May 29, 2001
DEBKAfile's Palestinian sources disclose that the two conversations the US Middle East Envoy William Burns held with Yasser Arafat in Gaza Sunday and Monday failed to close any gaps. While the US envoy insisted in a ceasefire before discussing the terms of US Senator George Mitchell's report, the Palestinian leader demanded first a monitoring mechanism with an International presence - only to be turned down by Burns.
The US envoy came seething out of his encounters with Arafat - not only because he made no headway, but because the world media kept on linking Sunday's multiple mortar blast in Jerusalem with his mission, some describing the attack as the Palestinians' special welcome.
DEBKAfile 's US diplomatic sources report that Burns was on the telephone more than once with Secretary of State Colin Powell, at the tail end of his African tour, to decide whether there was any point in the secretary stopping over in the Middle East this week. This has still not been decided.
The most urgent subject of discussion between Burns, Powell and Israeli prime minister Ariel Sharon, ahead, even of the Mitchell recommendations and a settlement freeze, was how to get Arafat down from the ascending terrorist track. As a last resort, Sharon was to announce he accepted the Mitchell recommendations in full in the dim hope of persuading Arafat to respond with a complete ceasefire.
Even that hope was dashed when the Palestinian leader announced Monday he was off next day, May 29, to Moscow, effectively washing his hands of the US shuttle mission.

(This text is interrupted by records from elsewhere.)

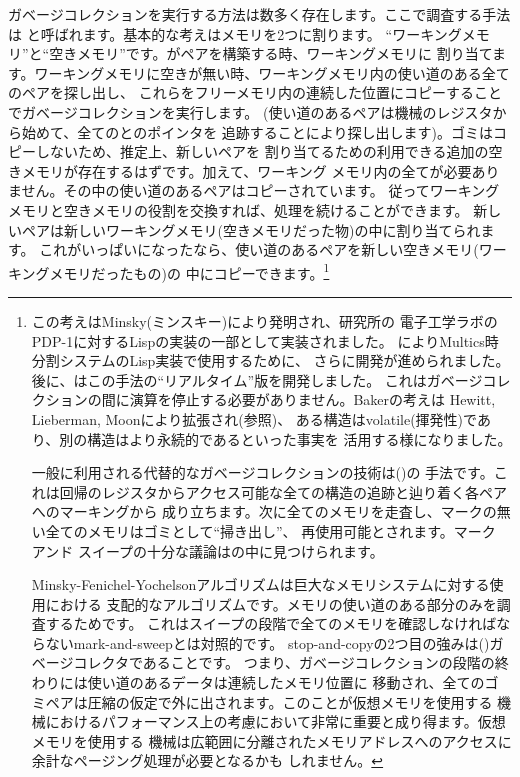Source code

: ガベージコレクションを実行する方法は数多く存在します。ここで調査する手法は
と呼ばれます。基本的な考えはメモリを2つに割ります。
``ワーキングメモリ''と``空きメモリ''です。がペアを構築する時、ワーキングメモリに
割り当てます。ワーキングメモリに空きが無い時、ワーキングメモリ内の使い道のある全てのペアを探し出し、
これらをフリーメモリ内の連続した位置にコピーすることでガベージコレクションを実行します。
(使い道のあるペアは機械のレジスタから始めて、全てのとのポインタを
追跡することにより探し出します)。ゴミはコピーしないため、推定上、新しいペアを
割り当てるための利用できる追加の空きメモリが存在するはずです。加えて、ワーキング
メモリ内の全てが必要ありません。その中の使い道のあるペアはコピーされています。
従ってワーキングメモリと空きメモリの役割を交換すれば、処理を続けることができます。
新しいペアは新しいワーキングメモリ(空きメモリだった物)の中に割り当てられます。
これがいっぱいになったなら、使い道のあるペアを新しい空きメモリ(ワーキングメモリだったもの)の
中にコピーできます。\footnote{
この考えはMinsky(ミンスキー)により発明され、研究所の
電子工学ラボのPDP-1に対するLispの実装の一部として実装されました。
によりMultics時分割システムのLisp実装で使用するために、
さらに開発が進められました。後に、はこの手法の``リアルタイム''版を開発しました。
これはガベージコレクションの間に演算を停止する必要がありません。Bakerの考えは
Hewitt, Lieberman, Moonにより拡張され(参照)、
ある構造はvolatile(揮発性)であり、別の構造はより永続的であるといった事実を
活用する様になりました。

一般に利用される代替的なガベージコレクションの技術は()の
手法です。これは回帰のレジスタからアクセス可能な全ての構造の追跡と辿り着く各ペアへのマーキングから
成り立ちます。次に全てのメモリを走査し、マークの無い全てのメモリはゴミとして``掃き出し''、
再使用可能とされます。マーク アンド スイープの十分な議論はの中に見つけられます。

Minsky-Fenichel-Yochelsonアルゴリズムは巨大なメモリシステムに対する使用における
支配的なアルゴリズムです。メモリの使い道のある部分のみを調査するためです。
これはスイープの段階で全てのメモリを確認しなければならないmark-and-sweepとは対照的です。
stop-and-copyの2つ目の強みは()ガベージコレクタであることです。
つまり、ガベージコレクションの段階の終わりには使い道のあるデータは連続したメモリ位置に
移動され、全てのゴミペアは圧縮の仮定で外に出されます。このことが仮想メモリを使用する
機械におけるパフォーマンス上の考慮において非常に重要と成り得ます。仮想メモリを使用する
機械は広範囲に分離されたメモリアドレスへのアクセスに余計なページング処理が必要となるかも
しれません。
}

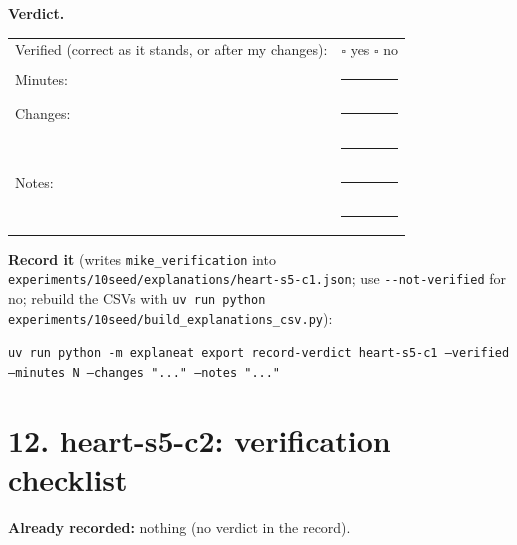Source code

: \documentclass[a4paper,11pt]{article}
\begin{document}
\textbf{Verdict.}

\begin{tabularx}{\linewidth}{@{}lX@{}}
Verified (correct as it stands, or after my changes): & $\square$ yes \quad $\square$ no \\[4pt]
Minutes: & \rule{3cm}{0.4pt} \\[4pt]
Changes: & \rule{\linewidth}{0.4pt} \\[10pt]
 & \rule{\linewidth}{0.4pt} \\[4pt]
Notes: & \rule{\linewidth}{0.4pt} \\[10pt]
 & \rule{\linewidth}{0.4pt} \\
\end{tabularx}

\textbf{Record it} (writes \texttt{mike\_verification} into \texttt{experiments/10seed/explanations/heart-s5-c1.json}; use \texttt{-{}-not-verified} for no; rebuild the CSVs with \texttt{uv run python experiments/10seed/build\_explanations\_csv.py}):

{\footnotesize\raggedright\texttt{uv run python -m explaneat export record-verdict heart-s5-c1 --verified --minutes N --changes "..." --notes "..."}\par}


\clearpage














\clearpage
\section*{12. heart-s5-c2: verification checklist}
\label{rev:heart-s5-c2}
\textbf{Already recorded:} nothing (no verdict in the record).
\end{document}
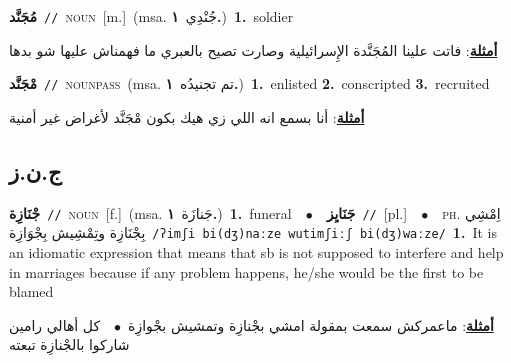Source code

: \documentclass[10pt,a4paper,twoside]{article} %
\begin{document}
\begin{multicols}{2}
{\setlength\topsep{0pt}\textbf{\foreignlanguage{arabic}{مُجَنَّد}}\ {\color{gray}\texttt{//}\color{black}}\ \textsc{noun}\ [m.]\ \color{gray}(msa. \foreignlanguage{arabic}{جُنْدِي}~\foreignlanguage{arabic}{\textbf{١.}})\color{black}\ \textbf{1.}~soldier\  \begin{flushright}\color{gray}\foreignlanguage{arabic}{\textbf{\underline{\foreignlanguage{arabic}{أمثلة}}}: فاتت علينا المُجَنَّدة الإِسرائيلية وصارت تصيح بالعبري ما فهمناش عليها شو بدها}\end{flushright}\color{black}} \vspace{2mm}

{\setlength\topsep{0pt}\textbf{\foreignlanguage{arabic}{مْجَنَّد}}\ {\color{gray}\texttt{//}\color{black}}\ \textsc{noun\textunderscore pass}\ \color{gray}(msa. \foreignlanguage{arabic}{تم تجنيدُه}~\foreignlanguage{arabic}{\textbf{١.}})\color{black}\ \textbf{1.}~enlisted  \textbf{2.}~conscripted  \textbf{3.}~recruited\  \begin{flushright}\color{gray}\foreignlanguage{arabic}{\textbf{\underline{\foreignlanguage{arabic}{أمثلة}}}: أنا بسمع انه اللي زي هيك بكون مْجَنَّد لأغراض غير أمنية}\end{flushright}\color{black}} \vspace{2mm}

\vspace{-3mm}
\subsection*{\color{blue}\foreignlanguage{arabic}{ج.ن.ز}\color{blue}{}} 

{\setlength\topsep{0pt}\textbf{\foreignlanguage{arabic}{جْنَازِة}}\ {\color{gray}\texttt{//}\color{black}}\ \textsc{noun}\ [f.]\ \color{gray}(msa. \foreignlanguage{arabic}{جَنازَة}~\foreignlanguage{arabic}{\textbf{١.}})\color{black}\ \textbf{1.}~funeral\ \ $\bullet$\ \ \setlength\topsep{0pt}\textbf{\foreignlanguage{arabic}{جَنَايِز}}\ {\color{gray}\texttt{//}\color{black}}\ [pl.]\ \ $\bullet$\ \ \textsc{ph.} \color{gray} \foreignlanguage{arabic}{اِمْشِي بِجْنَازِة وتِمْشِيش بِجْوَازِة}\color{black}\ {\color{gray}\texttt{/{\sffamily ʔimʃi bi(dʒ)naːze wutimʃiːʃ bi(dʒ)waːze}/}\color{black}}\ \textbf{1.}~It is an idiomatic expression that means that sb is not supposed to interfere and help in marriages because if any problem happens, he/she would be the first to be blamed\  \begin{flushright}\color{gray}\foreignlanguage{arabic}{\textbf{\underline{\foreignlanguage{arabic}{أمثلة}}}: ماعمركش سمعت بمقولة امشي بجْنازِة وتمشيش بجْوازِة\ $\bullet$\ \  كل أهالي رامين شاركوا بالجْنازِة تبعته}\end{flushright}\color{black}} \vspace{2mm}


\end{multicols}
\end{document}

He left his men instructions to carry on with their heightened terrorist campaign, whatever they might hear.
At his meeting with Sharon in Jerusalem, Burns was given details of the massacre planned for last Thursday at the Tel Aviv bus depot (which we cannot disclose here because of a court gag order). Sharon said that Israel was at the end of its patience. DEBKAfile's political sources learn that Tuesday or Wednesday of this week are cited for Israel to hit back if the Palestinian campaign persists.
Both the US and Israel have received fresh intelligence confirming Arafat's orders to step up the campaign of terror in view of his suspicion that someone - the Americans, the Israelis, disloyal members of the Palestinian leadership, or certain moderate Arab rulers - has decided to liquidate him.
In a typical reaction to threat, Arafat is raising the pitch of violence, hoping for a regional conflagration that will bring his enemies running to save him in return for his turning down the heat.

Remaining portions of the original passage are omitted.